Save me trawling through the board (yep, lazy), are there any meets planned in Sheffield or surrounding areas?

Just interested thats all. Would like to pop along to a meet to check out the cars, etc. I often attend scooter meets (being a Vespa & Lambretta owner) so am keen to get involved in the car scene as wll.

Cheers
Paul


----------



## nutts (May 8, 2002)

Paul

Yorkshire meets are not very frequent.... but they do occur and none planned at the moment. Choose a venue, a date and modify the title of the thread and see what interest you get.... ;D

I'm in Leeds, so given that the dates don't clash with anything else.... I'll come along.
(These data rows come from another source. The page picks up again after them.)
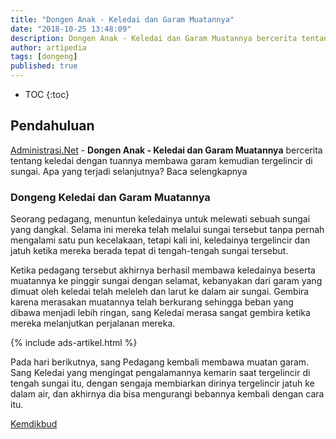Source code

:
 ```yaml
---
title: "Dongen Anak - Keledai dan Garam Muatannya"
date: "2018-10-25 13:48:09"
description: Dongen Anak - Keledai dan Garam Muatannya bercerita tentang keledai dengan tuannya membawa garam kemudian tergelincir di sungai, Apa yang terjadi selanjutnya?
author: artipedia
tags: [dongeng]
published: true
---
```


* TOC
{:toc}

## Pendahuluan 
[Administrasi.Net](/ "Administrasi.Net") - **Dongen Anak - Keledai dan Garam Muatannya** bercerita tentang keledai dengan tuannya membawa garam kemudian tergelincir di sungai. Apa yang terjadi selanjutnya? Baca selengkapnya

### Dongeng Keledai dan Garam Muatannya
Seorang pedagang, menuntun keledainya untuk melewati sebuah sungai yang dangkal. Selama ini mereka telah melalui sungai tersebut tanpa pernah mengalami satu pun kecelakaan, tetapi kali ini, keledainya tergelincir dan jatuh ketika mereka berada tepat di tengah-tengah sungai tersebut. 

Ketika pedagang tersebut akhirnya berhasil membawa keledainya beserta muatannya ke pinggir sungai dengan selamat, kebanyakan dari garam yang dimuat oleh keledai telah meleleh dan larut ke dalam air sungai. 
Gembira karena merasakan muatannya telah berkurang sehingga beban yang dibawa menjadi lebih ringan, sang Keledai merasa sangat gembira ketika mereka melanjutkan perjalanan mereka.

{% include ads-artikel.html %}

Pada hari berikutnya, sang Pedagang kembali membawa muatan garam. Sang Keledai yang mengingat pengalamannya kemarin saat tergelincir di tengah sungai itu, dengan sengaja membiarkan dirinya tergelincir jatuh ke dalam air, dan akhirnya dia bisa mengurangi bebannya kembali dengan cara itu.

<div class="sumber"><a href="http://pauddikmaskalsel.kemdikbud.go.id/index.php/dongeng-anak/474-keledai-dan-garam-muatannya" title="Kemdikbud">Kemdikbud</a></div>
You might want to check the event diary for a suitable date that is free from international, annual or northerly meets.


----------



## jampott (Sep 6, 2003)

> You might want to check the event diary for a suitable date that is free from international, annual or northerly meets.
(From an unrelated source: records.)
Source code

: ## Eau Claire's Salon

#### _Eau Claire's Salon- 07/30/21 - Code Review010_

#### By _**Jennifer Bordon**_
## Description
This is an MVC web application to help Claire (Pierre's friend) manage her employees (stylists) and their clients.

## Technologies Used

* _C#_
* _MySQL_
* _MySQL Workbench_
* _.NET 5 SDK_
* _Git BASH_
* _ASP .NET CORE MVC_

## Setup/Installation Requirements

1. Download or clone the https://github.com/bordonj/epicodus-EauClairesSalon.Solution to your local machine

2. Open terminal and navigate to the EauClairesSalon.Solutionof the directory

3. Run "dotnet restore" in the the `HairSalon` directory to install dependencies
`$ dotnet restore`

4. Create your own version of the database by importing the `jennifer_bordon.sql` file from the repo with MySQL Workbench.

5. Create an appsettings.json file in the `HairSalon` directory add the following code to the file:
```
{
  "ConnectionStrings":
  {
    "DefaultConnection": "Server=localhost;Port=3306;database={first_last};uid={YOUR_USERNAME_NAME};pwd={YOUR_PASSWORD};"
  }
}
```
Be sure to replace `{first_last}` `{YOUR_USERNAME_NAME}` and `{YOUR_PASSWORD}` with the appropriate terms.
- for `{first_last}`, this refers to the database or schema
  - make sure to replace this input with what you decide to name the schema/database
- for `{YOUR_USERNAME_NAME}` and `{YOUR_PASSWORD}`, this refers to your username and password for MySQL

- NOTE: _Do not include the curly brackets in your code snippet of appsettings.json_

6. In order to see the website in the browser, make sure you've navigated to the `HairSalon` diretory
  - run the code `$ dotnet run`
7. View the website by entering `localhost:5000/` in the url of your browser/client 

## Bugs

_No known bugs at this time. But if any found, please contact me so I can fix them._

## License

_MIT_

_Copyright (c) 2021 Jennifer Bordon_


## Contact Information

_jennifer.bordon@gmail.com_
Probably best to also avoid the day the coal-man comes round to fill your bath, the "whippet and cloth cap" meeting days, and anytime when the weather is "reet parky...."


----------



## senwar (Apr 21, 2003)

Mind you, if I do fix it for one of those days, any chance in sending up some 'shandy'? 

NuTTs - sounds good to me. I might give that a try. But I might wait till I've got a confirmed date for my car, and then see what I can do.

Cheers
Paul


----------



## davidg (Sep 14, 2002)

paul .
What about 15th june pennine run i am sure thats not to far ! so come along


----------



## senwar (Apr 21, 2003)

Yeh could do David.

There is rumours from my dealer that my car might arrive on the 14th June so this would be ideal!


----------



## nutts (May 8, 2002)

Can't make the Pennine run, 'cos it's too close to the annual pigeon fanciers summer ball :

Paul, if you want to organise a meet just post a new thread for after the Pennine run and as long as the pigeons are fed, I should be fine to get to it ;D


----------



## senwar (Apr 21, 2003)

Will do. I'll probably go for end of July/beginning of August. Unless I'm still filming the remake of Kes!
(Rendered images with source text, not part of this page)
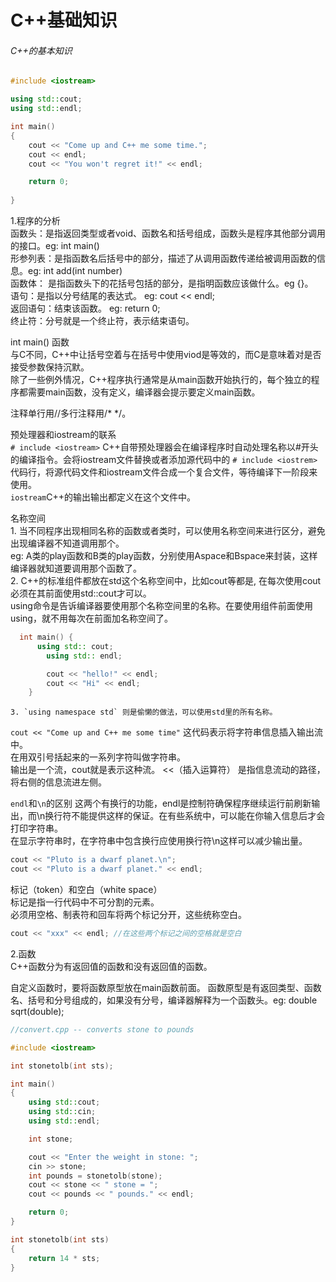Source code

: # C++基础知识
###### C++的基本知识    
```c++
#include <iostream>

using std::cout;
using std::endl;

int main()
{
	cout << "Come up and C++ me some time.";
	cout << endl;
	cout << "You won't regret it!" << endl;

	return 0;
	
}
```
1.程序的分析    
  函数头：是指返回类型或者void、函数名和括号组成，函数头是程序其他部分调用的接口。eg: int main()    
  形参列表：是指函数名后括号中的部分，描述了从调用函数传递给被调用函数的信息。eg: int add(int number)    
  函数体： 是指函数头下的花括号包括的部分，是指明函数应该做什么。eg {}。   
  语句：是指以分号结尾的表达式。 eg: cout << endl;    
  返回语句：结束该函数。 eg: return 0;    
  终止符：分号就是一个终止符，表示结束语句。   

  int main() 函数   
    与C不同，C++中让括号空着与在括号中使用viod是等效的，而C是意味着对是否接受参数保持沉默。   
	  除了一些例外情况，C++程序执行通常是从main函数开始执行的，每个独立的程序都需要main函数，没有定义，编译器会提示要定义main函数。   

  注释单行用//多行注释用/* */。    

  预处理器和iostream的联系       
    `# include <iostream>` C++自带预处理器会在编译程序时自动处理名称以#开头的编译指令。会将iostream文件替换或者添加源代码中的	`# include <iostrem>`代码行，将源代码文件和iostream文件合成一个复合文件，等待编译下一阶段来使用。    
    `iostream`C++的输出输出都定义在这个文件中。    

  名称空间     
    1. 当不同程序出现相同名称的函数或者类时，可以使用名称空间来进行区分，避免出现编译器不知道调用那个。    
	    eg: A类的play函数和B类的play函数，分别使用Aspace和Bspace来封装，这样编译器就知道要调用那个函数了。   
    2. C++的标准组件都放在std这个名称空间中，比如cout等都是, 在每次使用cout必须在其前面使用std::cout才可以。    
	    using命令是告诉编译器要使用那个名称空间里的名称。在要使用组件前面使用using，就不用每次在前面加名称空间了。     
```c++
  int main() {
	  using std:: cout;
		using std:: endl;

		cout << "hello!" << endl;
		cout << "Hi" << endl;
	}
```   
    3. `using namespace std` 则是偷懒的做法，可以使用std里的所有名称。

  `cout << "Come up and C++ me some time"` 这代码表示将字符串信息插入输出流中。   
	  在用双引号括起来的一系列字符叫做字符串。    
	  输出是一个流，cout就是表示这种流。
	  <<（插入运算符） 是指信息流动的路径，将右侧的信息流进左侧。   
	

  `endl`和`\n`的区别
	 这两个有换行的功能，endl是控制符确保程序继续运行前刷新输出，而\n换行符不能提供这样的保证。在有些系统中，可以能在你输入信息后才会打印字符串。     
	 在显示字符串时，在字符串中包含换行应使用换行符\n这样可以减少输出量。   
```c++
cout << "Pluto is a dwarf planet.\n";
cout << "Pluto is a dwarf planet." << endl;
```

  标记（token）和空白（white space）    
	  标记是指一行代码中不可分割的元素。    
		必须用空格、制表符和回车将两个标记分开，这些统称空白。     
```c++
cout << "xxx" << endl; //在这些两个标记之间的空格就是空白
```

2.函数    
 C++函数分为有返回值的函数和没有返回值的函数。     

 自定义函数时，要将函数原型放在main函数前面。
  函数原型是有返回类型、函数名、括号和分号组成的，如果没有分号，编译器解释为一个函数头。eg: double sqrt(double);
```c++
//convert.cpp -- converts stone to pounds

#include <iostream>

int stonetolb(int sts);

int main()
{
	using std::cout;
	using std::cin;
	using std::endl;

	int stone;

	cout << "Enter the weight in stone: ";
	cin >> stone;
	int pounds = stonetolb(stone);
	cout << stone << " stone = ";
	cout << pounds << " pounds." << endl;

	return 0;
}

int stonetolb(int sts)
{
	return 14 * sts;
}
```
Be nice to meet some of the people that helped convince me I could wait for a TT no longer.


----------



## A3DFU (May 7, 2002)

Hi Paul 

yup: I'd go to the Pennine Run: I've been told it should be good ;D ;D

run, run run ..... I will :


----------



## senwar (Apr 21, 2003)

Cheers!

I reckon I will be there. Nice day, roof down, SOLD!


----------



## A3DFU (May 7, 2002)

I will add you to the Pennine Run, Paul ;D ;D


----------